PROBLEM DESCRIPTION
There is material below. Print exactly the lines starting at the line with "thiere must be" and ending at the line with "logger.debug('inserted...')", ends included, and no others.

GIVEN RECORDS

::::

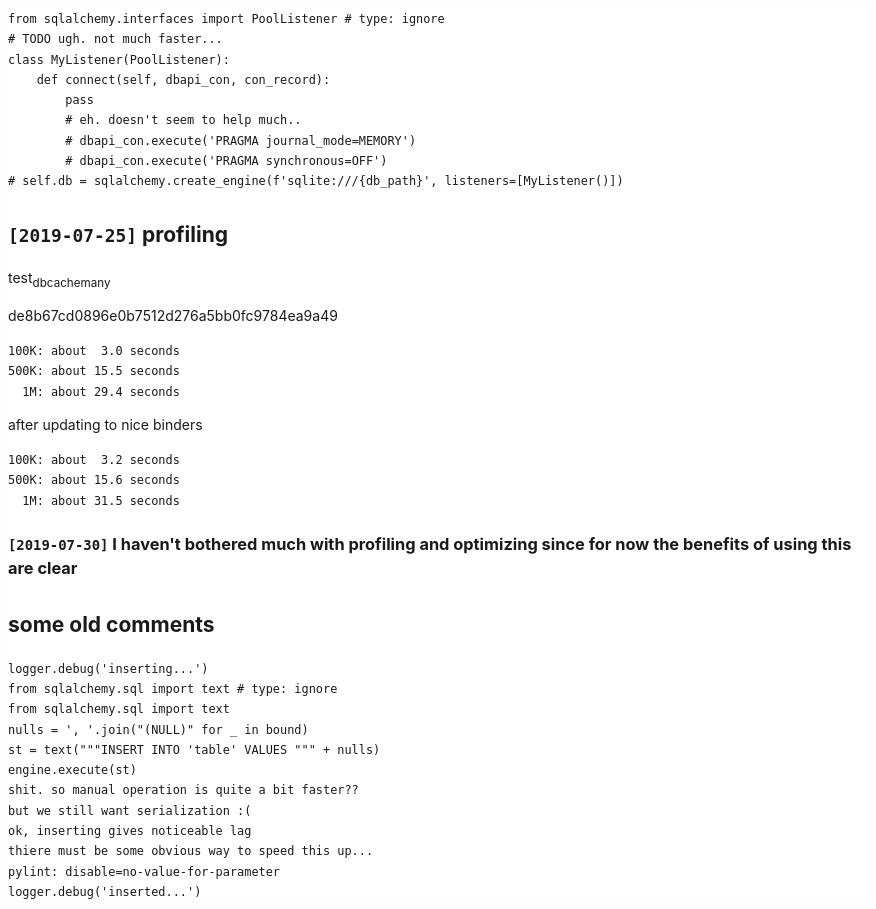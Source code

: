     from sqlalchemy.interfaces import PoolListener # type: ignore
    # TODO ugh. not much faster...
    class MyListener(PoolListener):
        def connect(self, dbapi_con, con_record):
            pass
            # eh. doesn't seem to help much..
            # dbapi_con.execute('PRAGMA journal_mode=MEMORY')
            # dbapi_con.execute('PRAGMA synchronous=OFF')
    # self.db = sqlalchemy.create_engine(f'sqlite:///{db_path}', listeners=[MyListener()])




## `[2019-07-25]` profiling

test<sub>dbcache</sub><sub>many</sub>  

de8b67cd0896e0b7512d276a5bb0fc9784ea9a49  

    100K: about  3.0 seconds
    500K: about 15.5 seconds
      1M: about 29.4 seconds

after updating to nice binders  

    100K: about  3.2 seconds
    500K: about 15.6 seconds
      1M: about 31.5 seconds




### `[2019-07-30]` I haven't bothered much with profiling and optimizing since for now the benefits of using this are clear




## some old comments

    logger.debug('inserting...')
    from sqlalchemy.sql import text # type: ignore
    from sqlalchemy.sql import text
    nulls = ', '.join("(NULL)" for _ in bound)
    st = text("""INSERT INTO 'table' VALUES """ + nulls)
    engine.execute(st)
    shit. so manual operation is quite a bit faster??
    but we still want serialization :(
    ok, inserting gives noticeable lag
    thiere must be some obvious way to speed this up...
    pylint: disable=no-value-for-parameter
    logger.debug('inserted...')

::::

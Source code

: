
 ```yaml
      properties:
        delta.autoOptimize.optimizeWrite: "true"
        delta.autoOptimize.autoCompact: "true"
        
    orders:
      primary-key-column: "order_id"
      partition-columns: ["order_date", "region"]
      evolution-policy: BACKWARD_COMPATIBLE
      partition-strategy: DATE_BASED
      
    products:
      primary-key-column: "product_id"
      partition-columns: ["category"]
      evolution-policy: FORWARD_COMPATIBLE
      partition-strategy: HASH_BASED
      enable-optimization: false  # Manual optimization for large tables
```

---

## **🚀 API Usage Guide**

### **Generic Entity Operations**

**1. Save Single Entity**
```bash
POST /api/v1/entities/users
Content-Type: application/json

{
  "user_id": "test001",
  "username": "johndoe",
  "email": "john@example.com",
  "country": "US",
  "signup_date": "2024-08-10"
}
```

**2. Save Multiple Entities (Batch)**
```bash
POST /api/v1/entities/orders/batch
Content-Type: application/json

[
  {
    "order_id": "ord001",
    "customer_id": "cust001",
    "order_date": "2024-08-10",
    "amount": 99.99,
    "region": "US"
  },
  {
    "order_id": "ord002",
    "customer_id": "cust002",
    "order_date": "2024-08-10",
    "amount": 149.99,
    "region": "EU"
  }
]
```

::::

ANSWER TO THE PROBLEM
    thiere must be some obvious way to speed this up...
    pylint: disable=no-value-for-parameter
    logger.debug('inserted...')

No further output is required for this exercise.